Object tracking with ML - Tooploox at Data Science Summit 2024

Object tracking is easy. Doing so on low-end hardware, without limiting the model to narrow cases, is a whole different story.

Object tracking finds multiple use cases and applications among a plethora of industries. CCTV cameras may ensure the security of industrial installations, while comparable cameras may support quality assurance while overseeing the packaging process. Security cameras may search for knives or firearms in public places and, in the sports realm, trackers can follow particular players or the ball itself.

Trackers are an established and popular technology. So do we need another one? The answer is – maybe we don’t need it, but we want one anyway.

Advantages of traditional trackers

Currently, the dominant traditional computer vision-based trackers come with multiple advantages. These include:

Price – traditional computer vision needs fewer resources and computing power than the ML-based approach. Also, with years of experience and development, there are multiple existing frameworks and solutions to choose from.
Performance – traditional computer vision is less resource-consuming, not only during the development, but also when working. This makes these systems more suitable for embedded systems.
Reliability – last but not least, traditional computer vision is constructed of pure programming, with no ML-components, giving the system no unpredictability at all. By that, the system can be used to perform more critical tasks.
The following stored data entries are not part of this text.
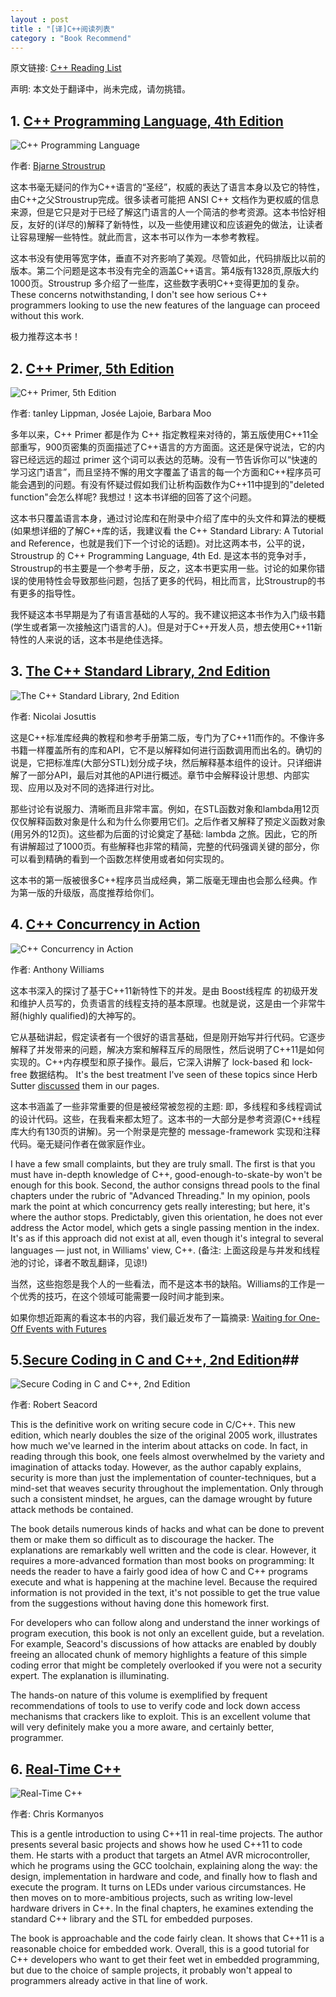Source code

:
 ```yaml
---
layout : post
title : "[译]C++阅读列表"
category : "Book Recommend"
---
```


原文链接: [C++ Reading List](http://www.drdobbs.com/cpp/c-reading-list/240155654?pgno=1)

声明: 本文处于翻译中，尚未完成，请勿挑错。

## 1. [C++ Programming Language, 4th Edition](http://www.amazon.com/dp/0321563840) ##

![C++ Programming Language](http://image.cpp1x.org/CPP_Programming_Languages_01_full.jpg)

作者: [Bjarne Stroustrup](http://www.stroustrup.com/)

这本书毫无疑问的作为C++语言的“圣经”，权威的表达了语言本身以及它的特性，由C++之父Stroustrup完成。很多读者可能把 ANSI C++ 文档作为更权威的信息来源，但是它只是对于已经了解这门语言的人一个简洁的参考资源。这本书恰好相反，友好的(详尽的)解释了新特性，以及一些使用建议和应该避免的做法，让读者让容易理解一些特性。就此而言，这本书可以作为一本参考教程。

这本书没有使用等宽字体，垂直不对齐影响了美观。尽管如此，代码排版比以前的版本。第二个问题是这本书没有完全的涵盖C++语言。第4版有1328页,原版大约1000页。Stroustrup 多介绍了一些库，这些数字表明C++变得更加的复杂。 These concerns notwithstanding, I don't see how serious C++ programmers looking to use the new features of the language can proceed without this work.

极力推荐这本书！

## 2. [C++ Primer, 5th Edition](http://www.amazon.com/Primer-5th-Edition-Stanley-Lippman/product-reviews/0321714113) ##

![C++ Primer, 5th Edition](http://image.cpp1x.org/CPP_Primer_02_full.jpg)

作者: tanley Lippman, Josée Lajoie, Barbara Moo

多年以来，C++ Primer 都是作为 C++ 指定教程来对待的，第五版使用C++11全部重写，900页密集的页面描述了C++语言的方方面面。这还是保守说法，它的内容已经远远的超过 primer 这个词可以表达的范畴。没有一节告诉你可以“快速的学习这门语言”，而且坚持不懈的用文字覆盖了语言的每一个方面和C++程序员可能会遇到的问题。有没有怀疑过假如我们让析构函数作为C++11中提到的"deleted function"会怎么样呢? 我想过！这本书详细的回答了这个问题。

这本书只覆盖语言本身，通过讨论库和在附录中介绍了库中的头文件和算法的梗概(如果想详细的了解C++库的话，我建议看 the C++ Standard Library: A Tutorial and Reference，也就是我们下一个讨论的话题)。对比这两本书，公平的说，Stroustrup 的 C++ Programming Language, 4th Ed. 是这本书的竞争对手，Stroustrup的书主要是一个参考手册，反之，这本书更实用一些。讨论的如果你错误的使用特性会导致那些问题，包括了更多的代码，相比而言，比Stroustrup的书有更多的指导性。

我怀疑这本书早期是为了有语言基础的人写的。我不建议把这本书作为入门级书籍(学生或者第一次接触这门语言的人)。但是对于C++开发人员，想去使用C++11新特性的人来说的话，这本书是绝佳选择。

## 3. [The C++ Standard Library, 2nd Edition](http://www.amazon.com/dp/0321623215) ##

![The C++ Standard Library, 2nd Edition](http://image.cpp1x.org/CPP_StandardLibrary_03_full.jpg)

作者: Nicolai Josuttis

这是C++标准库经典的教程和参考手册第二版，专门为了C++11而作的。不像许多书籍一样覆盖所有的库和API，它不是以解释如何进行函数调用而出名的。确切的说是，它把标准库(大部分STL)划分成子块，然后解释基本组件的设计。只详细讲解了一部分API，最后对其他的API进行概述。章节中会解释设计思想、内部实现、应用以及对不同的选择进行对比。

那些讨论有说服力、清晰而且非常丰富。例如，在STL函数对象和lambda用12页仅仅解释函数对象是什么和为什么你要用它们。之后作者又解释了预定义函数对象(用另外的12页)。这些都为后面的讨论奠定了基础: lambda 之旅。因此，它的所有讲解超过了1000页。有些解释也非常的精简，完整的代码强调关键的部分，你可以看到精确的看到一个函数怎样使用或者如何实现的。

这本书的第一版被很多C++程序员当成经典，第二版毫无理由也会那么经典。作为第一版的升级版，高度推荐给你们。


## 4. [C++ Concurrency in Action](http://www.amazon.com/dp/1933988770) ##

![C++ Concurrency in Action](http://image.cpp1x.org/CPP_ConcurrencyInAction_04_full.jpg)

作者: Anthony Williams

这本书深入的探讨了基于C++11新特性下的并发。是由 Boost线程库 的初级开发和维护人员写的，负责语言的线程支持的基本原理。也就是说，这是由一个非常牛掰(highly qualified)的大神写的。

它从基础讲起，假定读者有一个很好的语言基础，但是刚开始写并行代码。它逐步解释了并发带来的问题，解决方案和解释互斥的局限性，然后说明了C++11是如何实现的。C++内存模型和原子操作。最后，它深入讲解了 lock-based 和 lock-free 数据结构。 It's the best treatment I've seen of these topics since Herb Sutter [discussed](http://www.drdobbs.com/cpp/lock-free-code-a-false-sense-of-security/210600279) them in our pages.

这本书涵盖了一些非常重要的但是被经常被忽视的主题: 即，多线程和多线程调试的设计代码。这些，在我看来都太短了。这本书的一大部分是参考资源(C++线程库大约有130页的讲解)。另一个附录是完整的 message-framework 实现和注释代码。毫无疑问作者在做家庭作业。

 I have a few small complaints, but they are truly small. The first is that you must have in-depth knowledge of C++, good-enough-to-skate-by won't be enough for this book. Second, the author consigns thread pools to the final chapters under the rubric of "Advanced Threading." In my opinion, pools mark the point at which concurrency gets really interesting; but here, it's where the author stops. Predictably, given this orientation, he does not ever address the Actor model, which gets a single passing mention in the index. It's as if this approach did not exist at all, even though it's integral to several languages — just not, in Williams' view, C++. (备注: 上面这段是与并发和线程池的讨论，译者不敢乱翻译，见谅!)
 
当然，这些抱怨是我个人的一些看法，而不是这本书的缺陷。Williams的工作是一个优秀的技巧，在这个领域可能需要一段时间才能到来。
 
如果你想近距离的看这本书的内容，我们最近发布了一篇摘录: [Waiting for One-Off Events with Futures](http://www.drdobbs.com/cpp/waiting-for-one-off-events-with-futures/232700082)
 
## 5.[Secure Coding in C and C++, 2nd Edition](http://www.amazon.com/Secure-Coding-2nd-Software-Engineering/dp/0321822137)## 

![Secure Coding in C and C++, 2nd Edition](http://image.cpp1x.org/Secure_Code_CPP_05_full.jpg)

作者:  Robert Seacord

This is the definitive work on writing secure code in C/C++. This new edition, which nearly doubles the size of the original 2005 work, illustrates how much we've learned in the interim about attacks on code. In fact, in reading through this book, one feels almost overwhelmed by the variety and imagination of attacks today. However, as the author capably explains, security is more than just the implementation of counter-techniques, but a mind-set that weaves security throughout the implementation. Only through such a consistent mindset, he argues, can the damage wrought by future attack methods be contained.

The book details numerous kinds of hacks and what can be done to prevent them or make them so difficult as to discourage the hacker. The explanations are remarkably well written and the code is clear. However, it requires a more-advanced formation than most books on programming: It needs the reader to have a fairly good idea of how C and C++ programs execute and what is happening at the machine level. Because the required information is not provided in the text, it's not possible to get the true value from the suggestions without having done this homework first.

For developers who can follow along and understand the inner workings of program execution, this book is not only an excellent guide, but a revelation. For example, Seacord's discussions of how attacks are enabled by doubly freeing an allocated chunk of memory highlights a feature of this simple coding error that might be completely overlooked if you were not a security expert. The explanation is illuminating.

The hands-on nature of this volume is exemplified by frequent recommendations of tools to use to verify code and lock down access mechanisms that crackers like to exploit. This is an excellent volume that will very definitely make you a more aware, and certainly better, programmer.

## 6. [Real-Time C++](http://www.amazon.com/dp/3642346871) ##

![Real-Time C++](http://image.cpp1x.org/Real_Time_CPP_06_full.jpg)

作者: Chris Kormanyos

This is a gentle introduction to using C++11 in real-time projects. The author presents several basic projects and shows how he used C++11 to code them. He starts with a product that targets an Atmel AVR microcontroller, which he programs using the GCC toolchain, explaining along the way: the design, implementation in hardware and code, and finally how to flash and execute the program. It turns on LEDs under various circumstances. He then moves on to more-ambitious projects, such as writing low-level hardware drivers in C++. In the final chapters, he examines extending the standard C++ library and the STL for embedded purposes.

The book is approachable and the code fairly clean. It shows that C++11 is a reasonable choice for embedded work. Overall, this is a good tutorial for C++ developers who want to get their feet wet in embedded programming, but due to the choice of sample projects, it probably won't appeal to programmers already active in that line of work.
Challenges for optical trackers

Despite the advantages of the traditional approach and multiple tools that are ready to be used, there are some limitations users and companies need to remember.

Occlusions – an occlusion happens when an object is either hidden by an object of the same class (a car hidden behind another car), or is hidden behind an object of another class (car hidden behind a tree).
Light changes – an object’s appearance may change not only due to its movements, but also when the lighting levels change. With fading or brightening color associated with light levels, the machine may classify the same object as multiple different objects.
Big and fast movements – a followed object may change its position rapidly, or may be hidden by other fast moving objects. For example, a car may be hidden behind a speeding truck.
Regions with plain textures – computer vision tools may get confused with large areas with little to no diversity in texture.
No context information, just tracking pixels – last but not least, the computer vision system is unable to get a glimpse of the nature of the object it is tracking. Contrary to an AI-based solution, it is about pixel change rate, not a real “object” found among other objects in a video.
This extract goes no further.